WHAT IS REQUIRED:
The answer is every line of the records that holds the word "Audio", copied in full.

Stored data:
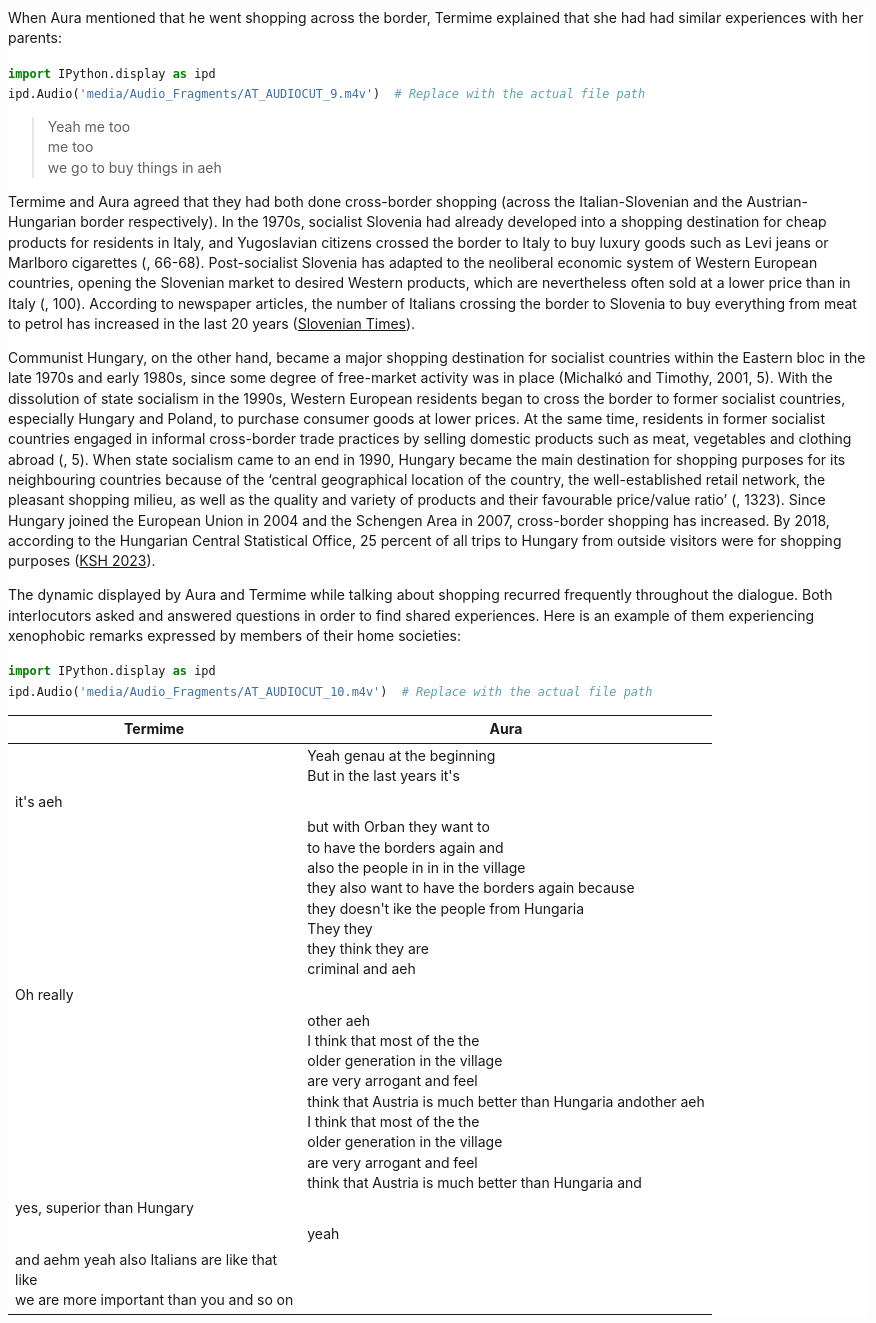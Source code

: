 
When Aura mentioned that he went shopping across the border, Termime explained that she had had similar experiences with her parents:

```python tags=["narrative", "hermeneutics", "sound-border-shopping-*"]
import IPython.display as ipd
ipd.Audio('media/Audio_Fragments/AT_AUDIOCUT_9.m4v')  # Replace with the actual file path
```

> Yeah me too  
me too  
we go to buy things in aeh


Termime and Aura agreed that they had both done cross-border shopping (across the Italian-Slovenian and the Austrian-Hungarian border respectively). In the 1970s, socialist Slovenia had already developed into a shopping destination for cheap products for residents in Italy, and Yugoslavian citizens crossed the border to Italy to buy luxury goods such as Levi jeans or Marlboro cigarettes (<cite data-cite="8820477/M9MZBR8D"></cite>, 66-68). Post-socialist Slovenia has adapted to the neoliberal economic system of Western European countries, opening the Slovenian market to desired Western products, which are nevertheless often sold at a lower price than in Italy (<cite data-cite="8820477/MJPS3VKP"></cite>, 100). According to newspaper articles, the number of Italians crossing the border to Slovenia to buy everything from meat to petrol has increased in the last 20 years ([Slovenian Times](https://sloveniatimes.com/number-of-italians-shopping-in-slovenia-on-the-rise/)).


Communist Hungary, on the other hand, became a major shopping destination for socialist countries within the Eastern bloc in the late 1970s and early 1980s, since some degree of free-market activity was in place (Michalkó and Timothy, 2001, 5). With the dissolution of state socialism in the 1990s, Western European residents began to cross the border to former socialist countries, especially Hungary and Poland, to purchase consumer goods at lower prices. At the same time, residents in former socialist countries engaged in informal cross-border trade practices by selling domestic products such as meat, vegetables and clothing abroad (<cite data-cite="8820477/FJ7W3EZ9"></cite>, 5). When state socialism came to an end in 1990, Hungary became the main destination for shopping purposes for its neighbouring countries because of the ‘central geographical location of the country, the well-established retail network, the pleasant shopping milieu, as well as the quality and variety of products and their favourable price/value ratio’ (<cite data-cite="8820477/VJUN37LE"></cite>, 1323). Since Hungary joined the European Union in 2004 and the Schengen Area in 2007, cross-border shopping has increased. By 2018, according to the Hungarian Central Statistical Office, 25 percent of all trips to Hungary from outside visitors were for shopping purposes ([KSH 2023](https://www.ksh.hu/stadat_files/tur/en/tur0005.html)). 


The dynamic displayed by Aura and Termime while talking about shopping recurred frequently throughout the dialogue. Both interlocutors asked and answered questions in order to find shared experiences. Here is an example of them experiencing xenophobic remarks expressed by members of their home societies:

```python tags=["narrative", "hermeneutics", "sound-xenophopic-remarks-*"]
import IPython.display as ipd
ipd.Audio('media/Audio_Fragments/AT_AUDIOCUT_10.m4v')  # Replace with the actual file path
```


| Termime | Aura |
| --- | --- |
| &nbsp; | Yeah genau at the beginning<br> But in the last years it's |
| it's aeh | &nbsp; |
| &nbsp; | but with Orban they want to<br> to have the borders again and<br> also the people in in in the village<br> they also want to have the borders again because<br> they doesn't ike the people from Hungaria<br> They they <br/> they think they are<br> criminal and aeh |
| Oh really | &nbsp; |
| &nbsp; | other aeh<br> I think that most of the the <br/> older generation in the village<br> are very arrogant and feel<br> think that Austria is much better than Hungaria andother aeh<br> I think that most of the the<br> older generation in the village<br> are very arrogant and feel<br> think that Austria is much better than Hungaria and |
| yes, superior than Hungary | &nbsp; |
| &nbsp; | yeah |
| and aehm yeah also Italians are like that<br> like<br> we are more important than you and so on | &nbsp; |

WRITTEN ANSWER:
ipd.Audio('media/Audio_Fragments/AT_AUDIOCUT_9.m4v')  # Replace with the actual file path
ipd.Audio('media/Audio_Fragments/AT_AUDIOCUT_10.m4v')  # Replace with the actual file path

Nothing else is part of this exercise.